The clubs own two of the better defenses in the NBA, and they will exercise their battle of wills Tuesday at Staples Center. The Clippers are allowing 90 points per game, tops in the league, while Utah is fourth at 94.3 points allowed per game.
Los Angeles also sports the league's best point differential at plus-29.
In the Jazz, the Clippers will be facing their toughest challenge yet. The Clippers (2-0) humbled the cross-town Los Angeles Lakers 108-92 in their season opener last week, and then topped that Saturday with a 130-88 victory over the Suns that marked the end of Earl Watson's tenure as Phoenix head coach just three games into the season.
The Jazz (2-1) sandwiched two home victories around a heartbreaking 100-97 loss at Minnesota on Friday. The defeat to the Timberwolves was the only time Utah gave up triple-digit points.
"We could see that coming," Utah forward Thabo Sefolosha said of the team's effective defense, according to the Salt Lake Tribune. "That's our strength. We're going to play to our strength. The way we communicate and get connected (is) our team defense."
So much for the Jazz struggling after the departure of forward Gordon Hayward. In defeating the Denver Nuggets and the Oklahoma City Thunder, the Jazz showed that they can still compete with teams expected to push for a playoff berth in the Western Conference.
The Clippers' cohesion has been somewhat surprising as well, considering that they replaced nine players on their roster this season. However, mainstays Blake Griffin and DeAndre Jordan are leading the way, as expected.

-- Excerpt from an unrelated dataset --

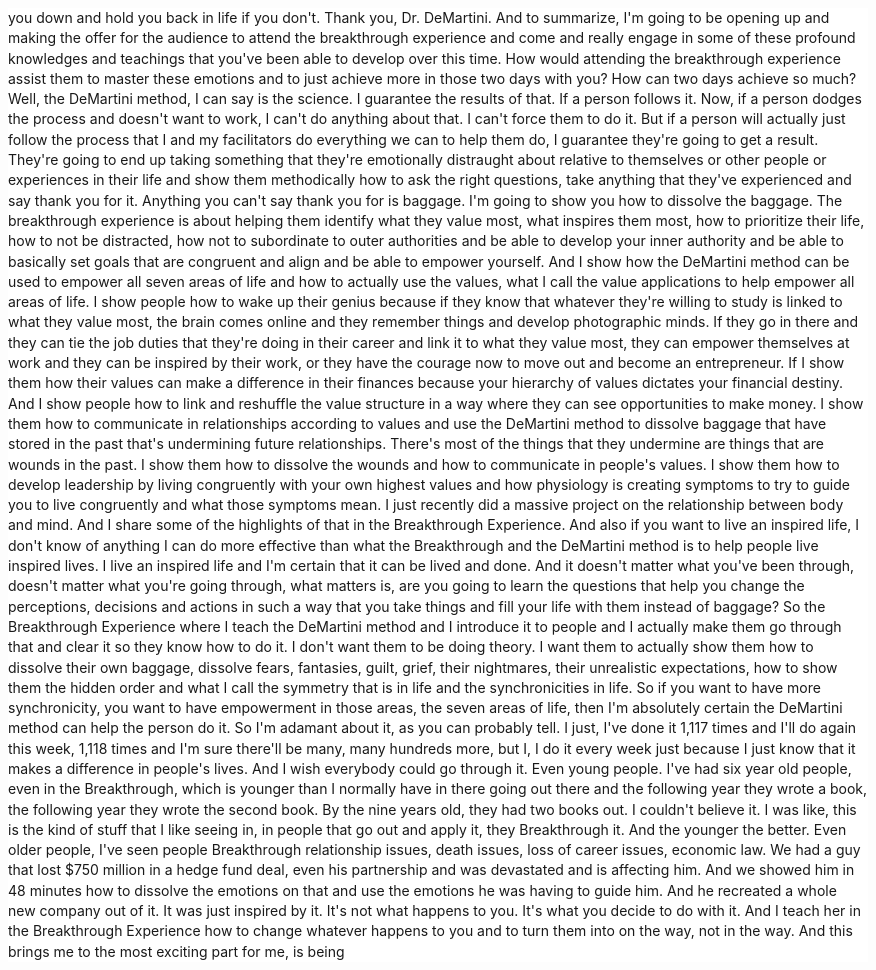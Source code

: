 you down and hold you back in life if you don't. Thank you, Dr. DeMartini. And to summarize, I'm going to be opening up and making the offer for the audience to attend the breakthrough experience and come and really engage in some of these profound knowledges and teachings that you've been able to develop over this time. How would attending the breakthrough experience assist them to master these emotions and to just achieve more in those two days with you? How can two days achieve so much? Well, the DeMartini method, I can say is the science. I guarantee the results of that. If a person follows it. Now, if a person dodges the process and doesn't want to work, I can't do anything about that. I can't force them to do it. But if a person will actually just follow the process that I and my facilitators do everything we can to help them do, I guarantee they're going to get a result. They're going to end up taking something that they're emotionally distraught about relative to themselves or other people or experiences in their life and show them methodically how to ask the right questions, take anything that they've experienced and say thank you for it. Anything you can't say thank you for is baggage. I'm going to show you how to dissolve the baggage. The breakthrough experience is about helping them identify what they value most, what inspires them most, how to prioritize their life, how to not be distracted, how not to subordinate to outer authorities and be able to develop your inner authority and be able to basically set goals that are congruent and align and be able to empower yourself. And I show how the DeMartini method can be used to empower all seven areas of life and how to actually use the values, what I call the value applications to help empower all areas of life. I show people how to wake up their genius because if they know that whatever they're willing to study is linked to what they value most, the brain comes online and they remember things and develop photographic minds. If they go in there and they can tie the job duties that they're doing in their career and link it to what they value most, they can empower themselves at work and they can be inspired by their work, or they have the courage now to move out and become an entrepreneur. If I show them how their values can make a difference in their finances because your hierarchy of values dictates your financial destiny. And I show people how to link and reshuffle the value structure in a way where they can see opportunities to make money. I show them how to communicate in relationships according to values and use the DeMartini method to dissolve baggage that have stored in the past that's undermining future relationships. There's most of the things that they undermine are things that are wounds in the past. I show them how to dissolve the wounds and how to communicate in people's values. I show them how to develop leadership by living congruently with your own highest values and how physiology is creating symptoms to try to guide you to live congruently and what those symptoms mean. I just recently did a massive project on the relationship between body and mind. And I share some of the highlights of that in the Breakthrough Experience. And also if you want to live an inspired life, I don't know of anything I can do more effective than what the Breakthrough and the DeMartini method is to help people live inspired lives. I live an inspired life and I'm certain that it can be lived and done. And it doesn't matter what you've been through, doesn't matter what you're going through, what matters is, are you going to learn the questions that help you change the perceptions, decisions and actions in such a way that you take things and fill your life with them instead of baggage? So the Breakthrough Experience where I teach the DeMartini method and I introduce it to people and I actually make them go through that and clear it so they know how to do it. I don't want them to be doing theory. I want them to actually show them how to dissolve their own baggage, dissolve fears, fantasies, guilt, grief, their nightmares, their unrealistic expectations, how to show them the hidden order and what I call the symmetry that is in life and the synchronicities in life. So if you want to have more synchronicity, you want to have empowerment in those areas, the seven areas of life, then I'm absolutely certain the DeMartini method can help the person do it. So I'm adamant about it, as you can probably tell. I just, I've done it 1,117 times and I'll do again this week, 1,118 times and I'm sure there'll be many, many hundreds more, but I, I do it every week just because I just know that it makes a difference in people's lives. And I wish everybody could go through it. Even young people. I've had six year old people, even in the Breakthrough, which is younger than I normally have in there going out there and the following year they wrote a book, the following year they wrote the second book. By the nine years old, they had two books out. I couldn't believe it. I was like, this is the kind of stuff that I like seeing in, in people that go out and apply it, they Breakthrough it. And the younger the better. Even older people, I've seen people Breakthrough relationship issues, death issues, loss of career issues, economic law. We had a guy that lost $750 million in a hedge fund deal, even his partnership and was devastated and is affecting him. And we showed him in 48 minutes how to dissolve the emotions on that and use the emotions he was having to guide him. And he recreated a whole new company out of it. It was just inspired by it. It's not what happens to you. It's what you decide to do with it. And I teach her in the Breakthrough Experience how to change whatever happens to you and to turn them into on the way, not in the way. And this brings me to the most exciting part for me, is being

Griffin has been getting it done on both offense and defense, leading the NBA in defensive win shares (0.143) while scoring 29 points per game. After just one home game, Clippers fans filled Staples Center with chants of "MVP" when Griffin stepped to the free-throw line in the second half Saturday.

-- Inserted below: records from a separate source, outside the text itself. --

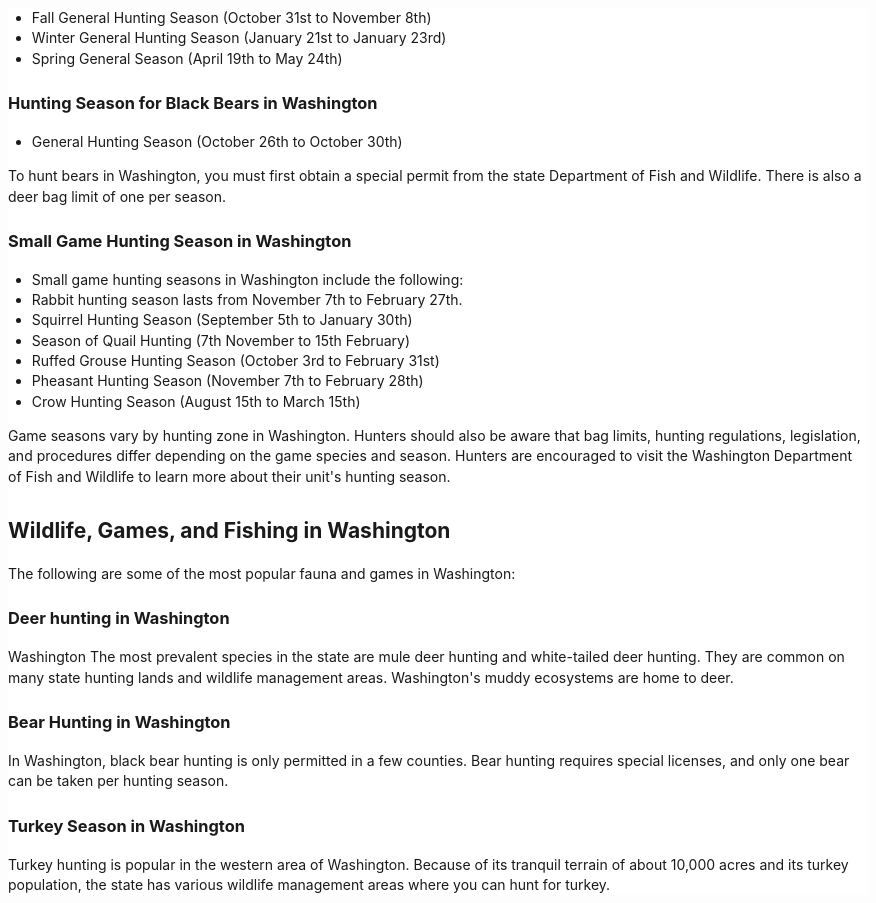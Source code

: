 
* Fall General Hunting Season (October 31st to November 8th)
* Winter General Hunting Season (January 21st to January 23rd)
* Spring General Season (April 19th to May 24th)


### Hunting Season for Black Bears in Washington


* General Hunting Season (October 26th to October 30th)


To hunt bears in Washington, you must first obtain a special permit from the state Department of Fish and Wildlife. There is also a deer bag limit of one per season.


### Small Game Hunting Season in Washington


* Small game hunting seasons in Washington include the following:
* Rabbit hunting season lasts from November 7th to February 27th.
* Squirrel Hunting Season (September 5th to January 30th)
* Season of Quail Hunting (7th November to 15th February)
* Ruffed Grouse Hunting Season (October 3rd to February 31st)
* Pheasant Hunting Season (November 7th to February 28th)
* Crow Hunting Season (August 15th to March 15th)


Game seasons vary by hunting zone in Washington. Hunters should also be aware that bag limits, hunting regulations, legislation, and procedures differ depending on the game species and season. Hunters are encouraged to visit the Washington Department of Fish and Wildlife to learn more about their unit's hunting season.


Wildlife, Games, and Fishing in Washington
------------------------------------------


The following are some of the most popular fauna and games in Washington:


### Deer hunting in Washington


Washington The most prevalent species in the state are mule deer hunting and white-tailed deer hunting. They are common on many state hunting lands and wildlife management areas. Washington's muddy ecosystems are home to deer.


### Bear Hunting in Washington


In Washington, black bear hunting is only permitted in a few counties. Bear hunting requires special licenses, and only one bear can be taken per hunting season.


### Turkey Season in Washington


Turkey hunting is popular in the western area of Washington. Because of its tranquil terrain of about 10,000 acres and its turkey population, the state has various wildlife management areas where you can hunt for turkey.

"Everything that we messed up on we corrected, which is good," Griffin said after the rout of Phoenix. "But ultimately you want to have to not correct anything at all, which is a little unrealistic. But I like the way we have had each other's backs and made adjustments in game … not just halftime in game but actual timeouts and all that, so it is promising."
Neither the Lakers nor the Suns had the ability to harass Griffin and Jordan inside as the Jazz can with a trio of center Rudy Gobert, forward/center Derrick Favors and forward Ekpe Udoh. On Saturday, Oklahoma City's Russell Westbrook, Carmelo Anthony and Paul George combined for 54 points against Utah, while no other Thunder player scored in double digits.
Gobert, Joe Ingles and Ricky Rubio lead the Jazz in scoring, each averaging 14.7 points per game. Rubio is contributing 8.3 assists per game, while Gobert is averaging 12 rebounds.
Not only are Griffin and Jordan a force inside defensively for the Clippers, but guards Patrick Beverley and Austin Rivers also make life difficult for opposing guards.
"I think we have the ability to be the best defensive duo in the league," Rivers said about himself and Beverley.
The Clippers' backcourt will be a little thin Tuesday as rookie point guard Milos Teodosic will be out indefinitely due to a plantar fasciitis in his left foot.
Jazz guard/forward Rodney Hood is questionable because of a calf injury, although he did participate in parts of practice Monday.